Leptin, adiponectin, and visfatin indirectly participate in the tumor formation process through key molecules such as AMPK, STAT, and PI3K. They also improve insulin resistance and assist in secreting related inflammatory molecules. Adipokines may play a supporting role in the relationship between Met S and TC. However, more clinical evidence and basic experiments are still needed to verify their biological pathogenesis.
Angiotensin II
RAAS known for its role in BP regulation also play a considerable part in cancer progression. Angiotensin-converting enzymes (ACE and ACE2) regulates RAAS balance through producing respectively Ang II, a powerful vasoconstrictor and cell proliferator, and its antagonist Ang - (1-7). Notably, the ACE2 levels were lower in samples with larger thyroid tumors and distant metastases [100]. Ang II is a commonly active peptide involved in blood pressure regulation and tumor formation. It has opposite effects upon binding with Ang II receptor 1 (AT1) and Ang II receptor 2, whereas only AT1 has been confirmed to be expressed in the thyroids of mice [88]. After binding to AT1, Ang II is directly activated to promote mitosis and induce cell proliferation through MAPK/STAT3 and PI3K/AKT pathways [101, 102]. Furthermore, AT1 interacts with nicotinamide adenine dinucleotide phosphate oxidase to produce a large number of reactive oxygen species, activate NF- κB, and inhibit apoptosis [101]. Activated AT1 participates in tumor angiogenesis by facilitating the expression of matrix metalloproteinases, VEGF, and its receptors [101, 102]. Studies have shown that VEGF is overexpressed in PTC and is related to lymph node metastasis [103]. The fact that the tumor size shrunk after treatment with AT1 antagonists supports the role of AT1 in tumor formation [104]. In addition, RAAS reshapes the extracellular matrix and establishes an inflammatory microenvironment conducive to tumor survival [102]. Ang II finally takes part in distant metastasis by regulating adhesion, migration, and invasion [105].
Others
The relationship between Met S and TC may also involve etiology such as inflammation, estrogen, and physical factors. Each Met S component could induce systemic chronic inflammation, produce reactive oxygen species, and cause cell damage [106]. A meta-analysis showed that the levels of inflammatory factor, such as TNF - α and IL-6, were significantly higher in TC patients than in healthy people [107]. Second, estrogen stimulates growth but inhibits the differentiation of thyroid stem cells [108]. It combines with receptor-β to counter swelling, whereas with receptor-α to promote cell growth and proliferation. Increased receptor-α levels in postmenopausal women may indicate their poor TC prognosis [109]. In addition, 27 hydroxycholesterols (27 HC), products of cholesterol metabolism, could interact with estrogen receptors and activate EGFR/AKT and EGFR/ERK signaling pathways. These events increase tumor angiogenesis and restrain apoptosis [110]. Revilla et al. showed that 27-HC increased and LDL-C decreased in patients with invasive TC, but there was no significant difference in HDL-C levels between these patients and those with well-differentiated TC and benign thyroid tumors [111]. However, as only 89 patients were included in this study, the role of cholesterol in TC needs to be further explored. Finally, thick adipose tissue delays the detection of TC through palpation, which increases surgical difficulty and length and ultimately leads to a poor prognosis.
Conclusion
To date, there is insufficient research on the relationship between Met S and TC risk and prognosis.

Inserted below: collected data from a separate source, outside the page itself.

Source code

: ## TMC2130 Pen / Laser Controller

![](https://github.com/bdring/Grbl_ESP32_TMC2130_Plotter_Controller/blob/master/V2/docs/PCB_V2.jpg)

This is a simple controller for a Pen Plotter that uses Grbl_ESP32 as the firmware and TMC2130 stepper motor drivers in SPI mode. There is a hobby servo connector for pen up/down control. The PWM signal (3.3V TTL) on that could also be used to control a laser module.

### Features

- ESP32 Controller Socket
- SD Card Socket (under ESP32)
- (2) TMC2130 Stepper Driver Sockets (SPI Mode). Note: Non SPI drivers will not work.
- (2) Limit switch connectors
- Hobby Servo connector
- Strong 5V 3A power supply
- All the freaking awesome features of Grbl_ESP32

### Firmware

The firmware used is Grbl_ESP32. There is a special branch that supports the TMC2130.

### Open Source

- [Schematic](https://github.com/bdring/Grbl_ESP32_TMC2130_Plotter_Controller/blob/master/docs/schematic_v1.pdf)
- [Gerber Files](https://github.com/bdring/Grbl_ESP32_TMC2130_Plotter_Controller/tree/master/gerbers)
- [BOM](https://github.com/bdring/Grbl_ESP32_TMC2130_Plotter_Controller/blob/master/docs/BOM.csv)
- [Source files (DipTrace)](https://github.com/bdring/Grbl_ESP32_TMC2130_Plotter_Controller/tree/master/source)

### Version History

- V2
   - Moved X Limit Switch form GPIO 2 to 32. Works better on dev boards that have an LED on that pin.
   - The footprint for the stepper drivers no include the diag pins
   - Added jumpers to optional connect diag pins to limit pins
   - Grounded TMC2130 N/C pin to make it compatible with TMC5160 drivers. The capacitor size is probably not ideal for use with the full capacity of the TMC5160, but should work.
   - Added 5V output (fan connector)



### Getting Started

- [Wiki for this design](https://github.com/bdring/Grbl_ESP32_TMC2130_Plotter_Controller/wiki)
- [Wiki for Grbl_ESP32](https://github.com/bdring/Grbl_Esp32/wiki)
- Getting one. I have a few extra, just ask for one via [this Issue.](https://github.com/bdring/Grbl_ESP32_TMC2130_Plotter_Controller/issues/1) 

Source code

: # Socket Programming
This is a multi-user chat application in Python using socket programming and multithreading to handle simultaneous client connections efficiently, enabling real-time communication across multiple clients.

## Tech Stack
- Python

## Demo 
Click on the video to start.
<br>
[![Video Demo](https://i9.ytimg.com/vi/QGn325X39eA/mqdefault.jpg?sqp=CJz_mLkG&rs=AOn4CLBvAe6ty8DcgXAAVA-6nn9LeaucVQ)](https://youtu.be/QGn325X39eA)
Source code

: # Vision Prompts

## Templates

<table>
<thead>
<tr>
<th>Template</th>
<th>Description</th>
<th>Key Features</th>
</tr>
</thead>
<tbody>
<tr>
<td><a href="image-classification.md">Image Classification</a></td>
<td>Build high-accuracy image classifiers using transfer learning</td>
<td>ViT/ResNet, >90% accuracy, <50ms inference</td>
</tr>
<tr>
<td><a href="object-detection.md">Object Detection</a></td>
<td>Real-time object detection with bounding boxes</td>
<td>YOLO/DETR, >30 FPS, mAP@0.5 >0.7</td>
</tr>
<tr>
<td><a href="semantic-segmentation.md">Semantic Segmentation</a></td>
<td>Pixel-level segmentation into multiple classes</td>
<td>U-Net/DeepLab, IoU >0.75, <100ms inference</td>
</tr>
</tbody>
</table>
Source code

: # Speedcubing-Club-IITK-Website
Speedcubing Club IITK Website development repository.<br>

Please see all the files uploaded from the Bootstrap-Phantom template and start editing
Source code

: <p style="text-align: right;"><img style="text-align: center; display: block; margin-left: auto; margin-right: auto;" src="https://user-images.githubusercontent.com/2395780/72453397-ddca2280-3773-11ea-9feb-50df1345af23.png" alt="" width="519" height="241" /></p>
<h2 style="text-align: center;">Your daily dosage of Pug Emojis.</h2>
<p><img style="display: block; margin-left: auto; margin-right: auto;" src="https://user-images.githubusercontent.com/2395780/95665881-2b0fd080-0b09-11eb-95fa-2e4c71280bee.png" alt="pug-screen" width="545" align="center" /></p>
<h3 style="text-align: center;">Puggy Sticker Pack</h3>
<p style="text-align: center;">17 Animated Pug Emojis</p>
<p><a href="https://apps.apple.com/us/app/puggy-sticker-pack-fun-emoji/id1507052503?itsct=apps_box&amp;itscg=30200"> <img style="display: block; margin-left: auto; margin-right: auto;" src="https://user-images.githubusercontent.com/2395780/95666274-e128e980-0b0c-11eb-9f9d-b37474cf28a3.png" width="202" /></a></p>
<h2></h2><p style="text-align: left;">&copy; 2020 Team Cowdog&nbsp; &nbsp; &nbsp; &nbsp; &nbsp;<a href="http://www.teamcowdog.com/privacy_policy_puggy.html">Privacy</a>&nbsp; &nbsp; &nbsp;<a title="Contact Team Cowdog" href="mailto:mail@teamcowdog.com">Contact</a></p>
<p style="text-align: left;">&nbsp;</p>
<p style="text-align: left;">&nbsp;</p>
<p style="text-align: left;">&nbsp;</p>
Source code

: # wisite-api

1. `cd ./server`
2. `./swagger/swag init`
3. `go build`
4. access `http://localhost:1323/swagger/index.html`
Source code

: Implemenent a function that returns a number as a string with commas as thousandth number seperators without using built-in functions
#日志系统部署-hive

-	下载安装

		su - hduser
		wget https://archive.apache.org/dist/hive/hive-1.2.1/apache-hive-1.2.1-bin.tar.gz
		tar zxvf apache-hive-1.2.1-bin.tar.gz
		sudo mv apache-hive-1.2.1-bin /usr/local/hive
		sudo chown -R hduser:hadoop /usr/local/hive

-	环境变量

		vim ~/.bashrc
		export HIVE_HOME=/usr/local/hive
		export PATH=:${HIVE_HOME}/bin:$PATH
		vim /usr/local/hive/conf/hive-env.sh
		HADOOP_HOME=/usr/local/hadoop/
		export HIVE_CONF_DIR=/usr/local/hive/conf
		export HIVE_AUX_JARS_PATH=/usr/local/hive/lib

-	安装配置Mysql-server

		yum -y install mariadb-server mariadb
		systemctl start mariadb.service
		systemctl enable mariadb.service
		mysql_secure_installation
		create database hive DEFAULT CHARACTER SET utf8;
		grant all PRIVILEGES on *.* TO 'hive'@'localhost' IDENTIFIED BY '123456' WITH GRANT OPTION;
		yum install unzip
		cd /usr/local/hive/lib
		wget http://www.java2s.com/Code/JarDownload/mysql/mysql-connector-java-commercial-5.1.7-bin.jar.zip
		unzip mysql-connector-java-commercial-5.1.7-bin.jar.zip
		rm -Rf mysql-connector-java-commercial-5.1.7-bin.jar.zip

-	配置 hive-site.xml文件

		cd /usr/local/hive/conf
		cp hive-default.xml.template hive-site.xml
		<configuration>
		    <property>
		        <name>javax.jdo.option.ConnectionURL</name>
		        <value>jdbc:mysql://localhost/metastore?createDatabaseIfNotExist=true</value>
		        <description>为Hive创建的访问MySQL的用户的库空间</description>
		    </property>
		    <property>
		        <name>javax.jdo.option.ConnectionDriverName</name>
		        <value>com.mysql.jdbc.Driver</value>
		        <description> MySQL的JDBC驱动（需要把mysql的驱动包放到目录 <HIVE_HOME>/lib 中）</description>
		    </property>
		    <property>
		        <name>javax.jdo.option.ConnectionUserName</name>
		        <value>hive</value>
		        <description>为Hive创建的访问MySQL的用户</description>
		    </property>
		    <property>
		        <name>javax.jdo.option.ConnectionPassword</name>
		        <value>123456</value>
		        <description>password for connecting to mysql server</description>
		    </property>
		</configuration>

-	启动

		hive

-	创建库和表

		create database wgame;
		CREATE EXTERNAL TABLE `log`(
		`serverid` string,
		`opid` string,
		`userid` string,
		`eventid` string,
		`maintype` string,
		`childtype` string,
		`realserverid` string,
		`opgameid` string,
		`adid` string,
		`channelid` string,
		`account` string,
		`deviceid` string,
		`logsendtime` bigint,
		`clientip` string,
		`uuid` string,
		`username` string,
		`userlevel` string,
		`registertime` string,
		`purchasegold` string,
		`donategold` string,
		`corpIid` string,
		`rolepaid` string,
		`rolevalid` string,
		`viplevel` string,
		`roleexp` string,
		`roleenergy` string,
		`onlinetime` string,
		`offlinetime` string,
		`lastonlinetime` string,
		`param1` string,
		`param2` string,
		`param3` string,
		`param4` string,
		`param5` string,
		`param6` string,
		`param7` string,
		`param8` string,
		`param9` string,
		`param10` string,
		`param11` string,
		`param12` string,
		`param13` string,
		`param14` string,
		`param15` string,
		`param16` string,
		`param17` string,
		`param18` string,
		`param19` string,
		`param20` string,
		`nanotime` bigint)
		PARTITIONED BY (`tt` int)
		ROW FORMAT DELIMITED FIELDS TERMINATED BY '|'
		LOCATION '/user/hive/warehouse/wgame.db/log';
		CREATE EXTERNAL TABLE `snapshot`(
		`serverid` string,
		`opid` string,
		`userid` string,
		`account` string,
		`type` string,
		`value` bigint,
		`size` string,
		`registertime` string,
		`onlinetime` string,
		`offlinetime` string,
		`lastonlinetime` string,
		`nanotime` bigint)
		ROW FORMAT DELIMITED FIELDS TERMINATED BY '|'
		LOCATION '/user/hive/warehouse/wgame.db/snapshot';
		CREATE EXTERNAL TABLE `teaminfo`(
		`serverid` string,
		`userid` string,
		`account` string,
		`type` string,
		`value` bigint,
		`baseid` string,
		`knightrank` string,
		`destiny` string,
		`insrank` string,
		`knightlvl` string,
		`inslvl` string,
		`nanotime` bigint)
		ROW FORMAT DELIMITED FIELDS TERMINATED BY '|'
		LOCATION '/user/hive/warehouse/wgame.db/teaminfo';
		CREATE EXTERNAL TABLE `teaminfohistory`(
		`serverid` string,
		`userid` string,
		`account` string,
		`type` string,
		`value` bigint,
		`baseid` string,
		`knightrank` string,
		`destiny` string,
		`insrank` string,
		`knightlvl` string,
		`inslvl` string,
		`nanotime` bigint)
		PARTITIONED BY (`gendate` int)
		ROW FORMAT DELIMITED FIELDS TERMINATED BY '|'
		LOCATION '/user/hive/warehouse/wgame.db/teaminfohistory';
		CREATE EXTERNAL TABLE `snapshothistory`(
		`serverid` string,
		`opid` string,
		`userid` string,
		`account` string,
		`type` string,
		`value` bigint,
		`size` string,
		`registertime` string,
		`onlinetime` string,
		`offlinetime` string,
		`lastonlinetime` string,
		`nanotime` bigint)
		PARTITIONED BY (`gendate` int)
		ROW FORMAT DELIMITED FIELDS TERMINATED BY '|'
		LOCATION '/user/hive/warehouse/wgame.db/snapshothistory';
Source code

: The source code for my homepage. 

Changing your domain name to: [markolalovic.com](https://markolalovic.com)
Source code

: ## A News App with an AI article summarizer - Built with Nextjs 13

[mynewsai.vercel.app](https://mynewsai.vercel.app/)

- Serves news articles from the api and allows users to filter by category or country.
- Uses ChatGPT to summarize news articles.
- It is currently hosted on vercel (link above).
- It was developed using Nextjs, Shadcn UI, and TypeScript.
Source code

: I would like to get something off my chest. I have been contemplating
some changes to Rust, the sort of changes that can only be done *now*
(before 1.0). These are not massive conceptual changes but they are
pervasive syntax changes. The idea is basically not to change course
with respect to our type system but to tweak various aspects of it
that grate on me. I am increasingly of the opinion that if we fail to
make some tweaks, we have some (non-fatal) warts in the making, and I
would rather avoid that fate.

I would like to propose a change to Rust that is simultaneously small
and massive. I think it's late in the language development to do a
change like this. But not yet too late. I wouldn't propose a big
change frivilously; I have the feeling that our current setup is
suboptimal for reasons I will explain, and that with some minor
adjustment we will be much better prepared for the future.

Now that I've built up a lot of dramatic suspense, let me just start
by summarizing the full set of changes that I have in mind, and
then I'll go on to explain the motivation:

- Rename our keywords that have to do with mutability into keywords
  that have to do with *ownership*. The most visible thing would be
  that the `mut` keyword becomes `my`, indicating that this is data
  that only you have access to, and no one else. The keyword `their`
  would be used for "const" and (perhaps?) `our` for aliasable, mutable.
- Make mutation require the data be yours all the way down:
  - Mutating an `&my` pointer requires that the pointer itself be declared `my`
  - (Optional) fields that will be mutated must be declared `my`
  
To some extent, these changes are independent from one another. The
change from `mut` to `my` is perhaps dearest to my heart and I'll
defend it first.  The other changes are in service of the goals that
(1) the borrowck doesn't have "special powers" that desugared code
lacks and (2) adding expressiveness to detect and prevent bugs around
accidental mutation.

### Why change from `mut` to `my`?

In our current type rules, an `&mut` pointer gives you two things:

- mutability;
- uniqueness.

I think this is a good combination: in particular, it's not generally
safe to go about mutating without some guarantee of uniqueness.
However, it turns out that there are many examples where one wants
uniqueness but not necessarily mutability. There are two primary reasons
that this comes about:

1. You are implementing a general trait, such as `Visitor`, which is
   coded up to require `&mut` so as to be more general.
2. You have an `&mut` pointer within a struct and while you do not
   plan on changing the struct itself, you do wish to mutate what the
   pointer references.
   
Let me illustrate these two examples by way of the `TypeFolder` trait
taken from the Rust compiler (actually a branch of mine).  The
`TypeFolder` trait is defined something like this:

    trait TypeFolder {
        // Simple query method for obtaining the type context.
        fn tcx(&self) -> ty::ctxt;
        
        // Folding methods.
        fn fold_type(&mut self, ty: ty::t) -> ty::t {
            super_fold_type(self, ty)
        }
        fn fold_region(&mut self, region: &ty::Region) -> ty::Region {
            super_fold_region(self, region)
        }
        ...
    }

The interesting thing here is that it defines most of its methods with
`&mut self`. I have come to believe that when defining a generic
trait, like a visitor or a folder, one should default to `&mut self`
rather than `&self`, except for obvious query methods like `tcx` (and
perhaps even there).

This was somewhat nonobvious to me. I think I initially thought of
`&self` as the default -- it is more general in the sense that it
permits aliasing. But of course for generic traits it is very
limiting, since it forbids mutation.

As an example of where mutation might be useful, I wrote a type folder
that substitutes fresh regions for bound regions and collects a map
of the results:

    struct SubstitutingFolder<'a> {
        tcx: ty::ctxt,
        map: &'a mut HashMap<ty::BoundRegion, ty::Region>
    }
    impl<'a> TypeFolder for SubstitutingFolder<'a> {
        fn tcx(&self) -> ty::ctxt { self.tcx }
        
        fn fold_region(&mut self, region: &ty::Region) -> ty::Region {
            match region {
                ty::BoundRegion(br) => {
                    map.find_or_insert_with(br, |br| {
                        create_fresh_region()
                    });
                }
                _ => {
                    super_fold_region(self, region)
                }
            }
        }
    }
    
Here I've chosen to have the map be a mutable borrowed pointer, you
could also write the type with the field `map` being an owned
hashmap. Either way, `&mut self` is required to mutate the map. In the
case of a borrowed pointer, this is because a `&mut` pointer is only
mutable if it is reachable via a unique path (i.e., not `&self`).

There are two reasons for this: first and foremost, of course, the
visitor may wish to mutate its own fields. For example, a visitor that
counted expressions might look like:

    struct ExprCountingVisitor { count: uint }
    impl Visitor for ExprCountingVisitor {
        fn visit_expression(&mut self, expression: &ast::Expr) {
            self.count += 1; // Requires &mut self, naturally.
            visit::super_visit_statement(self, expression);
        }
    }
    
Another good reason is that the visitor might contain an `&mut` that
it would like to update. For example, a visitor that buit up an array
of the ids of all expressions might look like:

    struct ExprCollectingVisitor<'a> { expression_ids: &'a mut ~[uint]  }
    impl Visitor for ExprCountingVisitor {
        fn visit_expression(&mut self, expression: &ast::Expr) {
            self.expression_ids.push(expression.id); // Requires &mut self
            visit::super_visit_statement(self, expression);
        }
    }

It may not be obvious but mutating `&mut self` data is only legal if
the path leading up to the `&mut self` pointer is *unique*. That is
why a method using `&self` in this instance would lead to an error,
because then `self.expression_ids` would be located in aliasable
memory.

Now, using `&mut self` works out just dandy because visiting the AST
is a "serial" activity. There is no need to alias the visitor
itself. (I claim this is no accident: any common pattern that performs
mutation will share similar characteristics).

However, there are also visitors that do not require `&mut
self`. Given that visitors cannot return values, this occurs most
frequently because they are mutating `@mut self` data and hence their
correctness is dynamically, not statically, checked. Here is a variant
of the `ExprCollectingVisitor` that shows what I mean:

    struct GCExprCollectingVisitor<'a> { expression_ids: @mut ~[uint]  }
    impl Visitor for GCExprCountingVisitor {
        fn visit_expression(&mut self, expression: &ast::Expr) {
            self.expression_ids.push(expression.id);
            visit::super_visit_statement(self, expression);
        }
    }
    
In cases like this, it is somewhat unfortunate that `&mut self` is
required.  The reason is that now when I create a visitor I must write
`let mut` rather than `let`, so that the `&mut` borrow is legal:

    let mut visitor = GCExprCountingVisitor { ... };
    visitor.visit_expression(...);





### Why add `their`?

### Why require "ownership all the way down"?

Most studies suggested that Met S components increased the patient’s risk of TC with gender differences. There is a correlation between these metabolic factors and PTC aggressiveness, but the prognostic relationship is unclear. Abnormal metabolism keeps the body in a state of inflammation for a long time. TSH may trigger neoplastic transformation. Insulin resistance is the core component, supplemented by adipokines, Ang II, and estrogen. All of them together drive the development of TC. cAMP, IGF axis, Ang II, and AMPK-related signaling pathways may give new targets for TC therapy. Indicators directly reflecting the metabolism are expected to become new diagnostic markers. Hence, weight management and a healthy diet can perfect body metabolism, reduce TC risk, and ameliorate prognosis.
Acknowledgements
None.
Author contributions
LR L: concept, design, draft of the manuscript and acquisition of literature. JL S: acquiring literature, drafting and revising the manuscript. HQ L: acquiring literature. C C: taking responsibility for the integrity of the literatures, revising the manuscript for important intellectual content. All authors read and approved the final manuscript.
Funding
None.
Declarations
Competing interests
The author reports no competing interest in this work.
Footnotes
Publisher’s Note
Springer Nature remains neutral with regard to jurisdictional claims in published maps and institutional affiliations.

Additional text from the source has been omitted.